BPS hosts parent nights on elementary restructuring
This week, administrators and board of education members from Beatrice Public Schools started a series of meetings with parents on proposed changes to the elementary school structure.
The four options were laid out at last month’s board of education committee of the whole meeting, where elementary principals Betty Replogle and Kevin Janssen discussed the possibilities with the board. This week, administrators took questions from parents and addressed concerns at Paddock Lane and Lincoln elementary schools. Next week, at 6:30 p.m., they’ll be holding open parent meetings at Lincoln Elementary on March 13 and at Stoddard on March 15.
On Thursday night, Kevin Janssen went over the four options with about 24 parents who had gathered in the Lincoln Elementary library.
Option one would mean the schools stay nearly the same. Lincoln, Paddock Lane and Stoddard would remain kindergarten through fifth grade schools, but that would involve moving students between sections and could lead to siblings being separated. It would also cut a section from second and third grades, causing class sizes to increase.

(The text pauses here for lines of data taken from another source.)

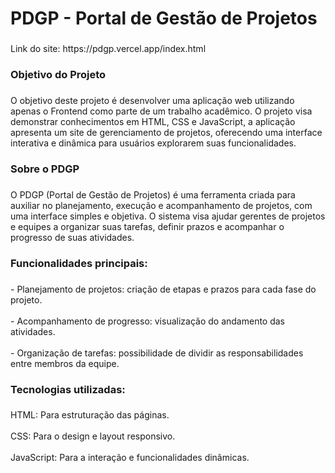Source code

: <h1 align="left">PDGP - Portal de Gestão de Projetos</h1>

###
<p align="left"> Link do site: https://pdgp.vercel.app/index.html</p>
  
###

<h3 align="left">Objetivo do Projeto</h3>

###

<p align="left">O objetivo deste projeto é desenvolver uma aplicação web utilizando apenas o Frontend como parte de um trabalho acadêmico. O projeto visa demonstrar conhecimentos em HTML, CSS e JavaScript, a aplicação apresenta um site de gerenciamento de projetos, oferecendo uma interface interativa e dinâmica para usuários explorarem suas funcionalidades.</p>

###

<h3 align="left">Sobre o PDGP</h3>

###

<p align="left">O PDGP (Portal de Gestão de Projetos) é uma ferramenta criada para auxiliar no planejamento, execução e acompanhamento de projetos, com uma interface simples e objetiva. O sistema visa ajudar gerentes de projetos e equipes a organizar suas tarefas, definir prazos e acompanhar o progresso de suas atividades.</p>

###

<h3 align="left">Funcionalidades principais:</h3>

###

<p align="left">- Planejamento de projetos: criação de etapas e prazos para cada fase do projeto.<br><br>- Acompanhamento de progresso: visualização do andamento das atividades.<br><br>- Organização de tarefas: possibilidade de dividir as responsabilidades entre membros da equipe.</p>

###

<h3 align="left">Tecnologias utilizadas:</h3>

###

<p align="left">HTML: Para estruturação das páginas.<br><br>CSS: Para o design e layout responsivo.<br><br>JavaScript: Para a interação e funcionalidades dinâmicas.</p>

###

The second option would be to continue to leave students in their current elementary schools. It would also decrease the third grade at Lincoln down to one section and move a teacher over to Paddock Lane for a third section of second grade.
The third option would reduce either Lincoln or Stoddard to a 1.5-section school, which would be in the model of the old Cedar Elementary before it became the preschool. Paddock Lane would become a three-section building and Lincoln or Stoddard would have some grades with one or two sections.

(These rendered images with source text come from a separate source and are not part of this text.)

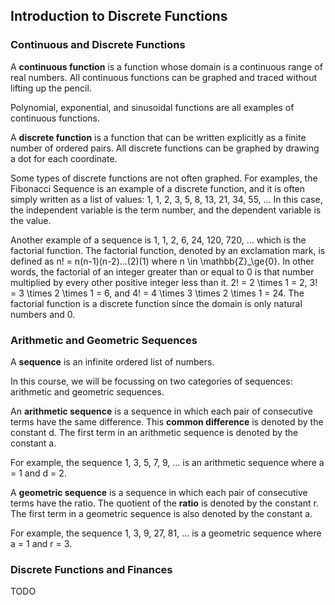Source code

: Introduction to Discrete Functions
-------

### Continuous and Discrete Functions

A **continuous function** is a function whose domain is a continuous range of real numbers. All continuous functions can be graphed and traced without lifting up the pencil.

Polynomial, exponential, and sinusoidal functions are all examples of continuous functions.

A **discrete function** is a function that can be written explicitly as a finite number of ordered pairs. All discrete functions can be graphed by drawing a dot for each coordinate.

Some types of discrete functions are not often graphed. For examples, the Fibonacci Sequence is an example of a discrete function, and it is often simply written as a list of values: 1, 1, 2, 3, 5, 8, 13, 21, 34, 55, ... In this case, the independent variable is the term number, and the dependent variable is the value.

Another example of a sequence is 1, 1, 2, 6, 24, 120, 720, ... which is the factorial function. The factorial function, denoted by an exclamation mark, is defined as n! = n(n-1)(n-2)...(2)(1) where n \in \mathbb{Z}_\ge{0}. In other words, the factorial of an integer greater than or equal to 0 is that number multiplied by every other positive integer less than it. 2! = 2 \times 1 = 2, 3! = 3 \times 2 \times 1 = 6, and 4! = 4 \times 3 \times 2 \times 1 = 24. The factorial function is a discrete function since the domain is only natural numbers and 0.


### Arithmetic and Geometric Sequences

A **sequence** is an infinite ordered list of numbers.

In this course, we will be focussing on two categories of sequences: arithmetic and geometric sequences.

An **arithmetic sequence** is a sequence in which each pair of consecutive terms have the same difference. This **common difference** is denoted by the constant d. The first term in an arithmetic sequence is denoted by the constant a.

For example, the sequence 1, 3, 5, 7, 9, ... is an arithmetic sequence where a = 1 and d = 2.

A **geometric sequence** is a sequence in which each pair of consecutive terms have the ratio. The quotient of the **ratio** is denoted by the constant r. The first term in a geometric sequence is also denoted by the constant a.

For example, the sequence 1, 3, 9, 27, 81, ... is a geometric sequence where a = 1 and r = 3.


### Discrete Functions and Finances

TODO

Option four would level the buildings, turning Lincoln into a kindergarten through second grade school. Stoddard would then become a third through fifth grade school, Janssen said, but Paddock Lane would remain a kindergarten through fifth grade school due to special education and other programs inside the school.

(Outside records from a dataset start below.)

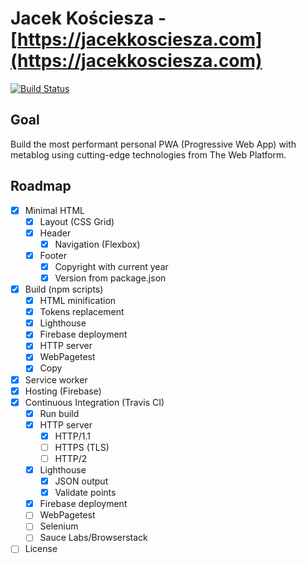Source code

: # Jacek Kościesza - [https://jacekkosciesza.com](https://jacekkosciesza.com)
[![Build Status](https://travis-ci.org/JacekKosciesza/JacekKosciesza.svg?branch=master)](https://travis-ci.org/JacekKosciesza/JacekKosciesza)

## Goal
Build the most performant personal PWA (Progressive Web App) with metablog using cutting-edge technologies from The Web Platform.

## Roadmap

- [x] Minimal HTML
    - [x] Layout (CSS Grid)
    - [x] Header
        - [x] Navigation (Flexbox)
    - [x] Footer
        - [x] Copyright with current year
        - [x] Version from package.json
- [x] Build (npm scripts)
    - [x] HTML minification
    - [x] Tokens replacement
    - [x] Lighthouse
    - [x] Firebase deployment
    - [x] HTTP server
    - [x] WebPagetest
    - [x] Copy
- [x] Service worker
- [x] Hosting (Firebase)
- [x] Continuous Integration (Travis CI)
    - [x] Run build
    - [x] HTTP server
        - [x] HTTP/1.1
        - [ ] HTTPS (TLS)
        - [ ] HTTP/2
    - [x] Lighthouse
        - [x] JSON output
        - [x] Validate points
    - [x] Firebase deployment
    - [ ] WebPagetest
    - [ ] Selenium
    - [ ] Sauce Labs/Browserstack
- [ ] License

“I understand that none of these options are great,” Janssen said. “But they’re the options that we’re faced with at the current moment. We have to do what is best for all kids.”
The fourth option would require busing third through fifth grade students from a hub at Lincoln Elementary to Stoddard Elementary, Janssen said
Superintendent Pat Nauroth said that the board hasn’t discussed the cost officially, but the shuttle between Lincoln and Stoddard would be a service provided by the district and parents wouldn’t be charged.
In order to make up for the district’s budget shortfall, a parent asked if the district could sell the property across from the high school—which was purchased to build a new elementary that voters didn’t approve of. It could be sold, Janssen said, but the money would have to go back into the district’s building funds budget. It couldn’t be used to hire a new teacher, he said, but it could potentially be used to renovate existing buildings.
Next Monday, Nauroth said, the school board will again be discussing the options at its monthly meeting, but no decisions will be made that day. There are two more parent discussions to come, he said, which will be addressed at the March committee of the whole meeting and followed by, he hopes, a decision at the board’s April meeting.
Board of Education President Jon Zimmerman said that the board first heard the options about a week ago and hadn’t yet come to a decision on which option would be best.
“We don’t know,” Zimmerman said. “We are hearing this and deciding everything now, with you. Y’all keep saying we don’t listen, we do what we want. Well, we listened and we bring stuff to you. This is why we’re doing this.”
Nauroth, who is leaving the district at the end of this school year, said that they’d been talking with incoming Superintendent Jason Alexander to get some input from him as well. They’re trying to look at the problem from every angle, he said, starting with staff, going to the board and now they’re looking to parents for opinions.
Realistically, Nauroth said, the option that’s probably the easiest to make adjustments on is the grade level building. The other options can be done, he said, but it would require moving kids around to different schools.
“You’re trying to balance two things,” Nauroth said. “One is providing a quality education for kids, the other one is being a good steward of the taxpayer’s money.”